## Work instruction:
What you return has to match the listing below line for line.

## Exercise input:
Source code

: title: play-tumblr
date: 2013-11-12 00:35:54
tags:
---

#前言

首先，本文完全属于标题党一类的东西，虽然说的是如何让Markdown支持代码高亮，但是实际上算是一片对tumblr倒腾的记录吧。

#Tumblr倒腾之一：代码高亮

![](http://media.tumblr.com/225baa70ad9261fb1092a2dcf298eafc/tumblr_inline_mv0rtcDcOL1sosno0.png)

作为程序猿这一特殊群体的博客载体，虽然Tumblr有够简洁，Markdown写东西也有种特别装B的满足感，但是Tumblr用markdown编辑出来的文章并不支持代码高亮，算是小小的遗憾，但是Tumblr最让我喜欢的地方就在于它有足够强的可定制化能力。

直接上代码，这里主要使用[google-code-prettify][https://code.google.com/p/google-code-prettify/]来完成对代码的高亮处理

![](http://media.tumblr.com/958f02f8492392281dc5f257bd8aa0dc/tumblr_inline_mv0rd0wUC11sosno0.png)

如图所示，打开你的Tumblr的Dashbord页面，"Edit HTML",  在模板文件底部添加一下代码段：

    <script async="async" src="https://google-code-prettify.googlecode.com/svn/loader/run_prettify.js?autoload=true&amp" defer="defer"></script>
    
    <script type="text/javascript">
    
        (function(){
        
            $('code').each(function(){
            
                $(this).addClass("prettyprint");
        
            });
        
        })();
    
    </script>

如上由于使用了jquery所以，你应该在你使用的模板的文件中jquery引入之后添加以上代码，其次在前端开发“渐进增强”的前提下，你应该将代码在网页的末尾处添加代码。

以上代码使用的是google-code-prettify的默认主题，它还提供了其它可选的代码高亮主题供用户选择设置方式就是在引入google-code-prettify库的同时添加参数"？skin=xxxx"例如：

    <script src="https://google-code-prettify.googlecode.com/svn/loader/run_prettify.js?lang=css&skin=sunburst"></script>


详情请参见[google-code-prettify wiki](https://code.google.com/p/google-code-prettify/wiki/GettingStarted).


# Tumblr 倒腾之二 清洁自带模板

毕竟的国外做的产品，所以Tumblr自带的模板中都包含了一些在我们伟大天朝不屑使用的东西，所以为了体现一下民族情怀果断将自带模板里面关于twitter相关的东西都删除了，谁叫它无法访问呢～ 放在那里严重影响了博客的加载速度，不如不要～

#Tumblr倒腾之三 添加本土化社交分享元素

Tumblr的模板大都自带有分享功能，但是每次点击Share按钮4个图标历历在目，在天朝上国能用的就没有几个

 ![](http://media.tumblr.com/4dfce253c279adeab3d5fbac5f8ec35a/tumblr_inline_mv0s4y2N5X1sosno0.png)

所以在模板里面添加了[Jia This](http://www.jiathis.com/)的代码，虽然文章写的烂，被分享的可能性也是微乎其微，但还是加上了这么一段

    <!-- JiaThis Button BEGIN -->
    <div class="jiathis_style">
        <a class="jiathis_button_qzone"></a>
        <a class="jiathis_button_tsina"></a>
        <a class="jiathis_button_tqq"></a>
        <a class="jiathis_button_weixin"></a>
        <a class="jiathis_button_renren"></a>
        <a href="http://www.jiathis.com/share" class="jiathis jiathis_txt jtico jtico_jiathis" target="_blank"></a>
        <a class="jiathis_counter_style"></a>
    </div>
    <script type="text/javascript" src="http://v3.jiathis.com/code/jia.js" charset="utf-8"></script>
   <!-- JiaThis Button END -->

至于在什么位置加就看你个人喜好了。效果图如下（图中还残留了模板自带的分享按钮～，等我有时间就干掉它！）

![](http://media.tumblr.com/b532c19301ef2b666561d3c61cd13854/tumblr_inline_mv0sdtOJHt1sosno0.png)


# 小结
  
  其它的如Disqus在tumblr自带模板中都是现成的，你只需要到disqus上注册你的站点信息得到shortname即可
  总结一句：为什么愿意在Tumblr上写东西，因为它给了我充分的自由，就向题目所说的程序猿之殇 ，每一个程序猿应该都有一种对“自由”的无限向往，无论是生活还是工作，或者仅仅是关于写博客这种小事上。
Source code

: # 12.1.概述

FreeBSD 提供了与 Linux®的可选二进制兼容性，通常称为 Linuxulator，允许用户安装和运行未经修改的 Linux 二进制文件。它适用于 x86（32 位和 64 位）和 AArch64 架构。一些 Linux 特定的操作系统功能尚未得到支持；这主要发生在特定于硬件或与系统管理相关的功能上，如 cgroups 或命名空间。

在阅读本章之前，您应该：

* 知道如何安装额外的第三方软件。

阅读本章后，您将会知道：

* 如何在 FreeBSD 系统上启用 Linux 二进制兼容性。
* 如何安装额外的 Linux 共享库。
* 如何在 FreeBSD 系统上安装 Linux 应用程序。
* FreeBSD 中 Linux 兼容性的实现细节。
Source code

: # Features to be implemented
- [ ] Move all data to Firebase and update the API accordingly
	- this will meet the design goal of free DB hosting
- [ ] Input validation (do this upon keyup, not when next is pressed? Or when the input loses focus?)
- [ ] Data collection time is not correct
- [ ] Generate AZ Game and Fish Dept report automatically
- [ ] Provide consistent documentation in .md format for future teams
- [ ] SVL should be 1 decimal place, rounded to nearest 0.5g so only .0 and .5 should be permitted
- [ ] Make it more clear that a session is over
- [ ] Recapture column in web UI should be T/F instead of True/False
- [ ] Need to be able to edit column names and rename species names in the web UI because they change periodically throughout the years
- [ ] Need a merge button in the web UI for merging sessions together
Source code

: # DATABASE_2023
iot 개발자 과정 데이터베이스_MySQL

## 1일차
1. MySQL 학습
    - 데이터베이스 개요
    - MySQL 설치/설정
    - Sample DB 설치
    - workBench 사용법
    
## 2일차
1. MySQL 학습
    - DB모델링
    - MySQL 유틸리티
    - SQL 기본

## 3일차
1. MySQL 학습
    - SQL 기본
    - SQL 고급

## Finished task:
Source code

: title: play-tumblr
date: 2013-11-12 00:35:54
tags:
---

#前言

首先，本文完全属于标题党一类的东西，虽然说的是如何让Markdown支持代码高亮，但是实际上算是一片对tumblr倒腾的记录吧。

#Tumblr倒腾之一：代码高亮

![](http://media.tumblr.com/225baa70ad9261fb1092a2dcf298eafc/tumblr_inline_mv0rtcDcOL1sosno0.png)

作为程序猿这一特殊群体的博客载体，虽然Tumblr有够简洁，Markdown写东西也有种特别装B的满足感，但是Tumblr用markdown编辑出来的文章并不支持代码高亮，算是小小的遗憾，但是Tumblr最让我喜欢的地方就在于它有足够强的可定制化能力。

直接上代码，这里主要使用[google-code-prettify][https://code.google.com/p/google-code-prettify/]来完成对代码的高亮处理

![](http://media.tumblr.com/958f02f8492392281dc5f257bd8aa0dc/tumblr_inline_mv0rd0wUC11sosno0.png)

如图所示，打开你的Tumblr的Dashbord页面，"Edit HTML",  在模板文件底部添加一下代码段：

    <script async="async" src="https://google-code-prettify.googlecode.com/svn/loader/run_prettify.js?autoload=true&amp" defer="defer"></script>
    
    <script type="text/javascript">
    
        (function(){
        
            $('code').each(function(){
            
                $(this).addClass("prettyprint");
        
            });
        
        })();
    
    </script>

如上由于使用了jquery所以，你应该在你使用的模板的文件中jquery引入之后添加以上代码，其次在前端开发“渐进增强”的前提下，你应该将代码在网页的末尾处添加代码。

以上代码使用的是google-code-prettify的默认主题，它还提供了其它可选的代码高亮主题供用户选择设置方式就是在引入google-code-prettify库的同时添加参数"？skin=xxxx"例如：

    <script src="https://google-code-prettify.googlecode.com/svn/loader/run_prettify.js?lang=css&skin=sunburst"></script>


详情请参见[google-code-prettify wiki](https://code.google.com/p/google-code-prettify/wiki/GettingStarted).


# Tumblr 倒腾之二 清洁自带模板

毕竟的国外做的产品，所以Tumblr自带的模板中都包含了一些在我们伟大天朝不屑使用的东西，所以为了体现一下民族情怀果断将自带模板里面关于twitter相关的东西都删除了，谁叫它无法访问呢～ 放在那里严重影响了博客的加载速度，不如不要～

#Tumblr倒腾之三 添加本土化社交分享元素

Tumblr的模板大都自带有分享功能，但是每次点击Share按钮4个图标历历在目，在天朝上国能用的就没有几个

 ![](http://media.tumblr.com/4dfce253c279adeab3d5fbac5f8ec35a/tumblr_inline_mv0s4y2N5X1sosno0.png)

所以在模板里面添加了[Jia This](http://www.jiathis.com/)的代码，虽然文章写的烂，被分享的可能性也是微乎其微，但还是加上了这么一段

    <!-- JiaThis Button BEGIN -->
    <div class="jiathis_style">
        <a class="jiathis_button_qzone"></a>
        <a class="jiathis_button_tsina"></a>
        <a class="jiathis_button_tqq"></a>
        <a class="jiathis_button_weixin"></a>
        <a class="jiathis_button_renren"></a>
        <a href="http://www.jiathis.com/share" class="jiathis jiathis_txt jtico jtico_jiathis" target="_blank"></a>
        <a class="jiathis_counter_style"></a>
    </div>
    <script type="text/javascript" src="http://v3.jiathis.com/code/jia.js" charset="utf-8"></script>
   <!-- JiaThis Button END -->

至于在什么位置加就看你个人喜好了。效果图如下（图中还残留了模板自带的分享按钮～，等我有时间就干掉它！）

![](http://media.tumblr.com/b532c19301ef2b666561d3c61cd13854/tumblr_inline_mv0sdtOJHt1sosno0.png)


# 小结
  
  其它的如Disqus在tumblr自带模板中都是现成的，你只需要到disqus上注册你的站点信息得到shortname即可
  总结一句：为什么愿意在Tumblr上写东西，因为它给了我充分的自由，就向题目所说的程序猿之殇 ，每一个程序猿应该都有一种对“自由”的无限向往，无论是生活还是工作，或者仅仅是关于写博客这种小事上。
Source code

: # 12.1.概述

FreeBSD 提供了与 Linux®的可选二进制兼容性，通常称为 Linuxulator，允许用户安装和运行未经修改的 Linux 二进制文件。它适用于 x86（32 位和 64 位）和 AArch64 架构。一些 Linux 特定的操作系统功能尚未得到支持；这主要发生在特定于硬件或与系统管理相关的功能上，如 cgroups 或命名空间。

在阅读本章之前，您应该：

* 知道如何安装额外的第三方软件。

阅读本章后，您将会知道：

* 如何在 FreeBSD 系统上启用 Linux 二进制兼容性。
* 如何安装额外的 Linux 共享库。
* 如何在 FreeBSD 系统上安装 Linux 应用程序。
* FreeBSD 中 Linux 兼容性的实现细节。
Source code

: # Features to be implemented
- [ ] Move all data to Firebase and update the API accordingly
	- this will meet the design goal of free DB hosting
- [ ] Input validation (do this upon keyup, not when next is pressed? Or when the input loses focus?)
- [ ] Data collection time is not correct
- [ ] Generate AZ Game and Fish Dept report automatically
- [ ] Provide consistent documentation in .md format for future teams
- [ ] SVL should be 1 decimal place, rounded to nearest 0.5g so only .0 and .5 should be permitted
- [ ] Make it more clear that a session is over
- [ ] Recapture column in web UI should be T/F instead of True/False
- [ ] Need to be able to edit column names and rename species names in the web UI because they change periodically throughout the years
- [ ] Need a merge button in the web UI for merging sessions together
Source code

: # DATABASE_2023
iot 개발자 과정 데이터베이스_MySQL

## 1일차
1. MySQL 학습
    - 데이터베이스 개요
    - MySQL 설치/설정
    - Sample DB 설치
    - workBench 사용법
    
## 2일차
1. MySQL 학습
    - DB모델링
    - MySQL 유틸리티
    - SQL 기본

## 3일차
1. MySQL 학습
    - SQL 기본
    - SQL 고급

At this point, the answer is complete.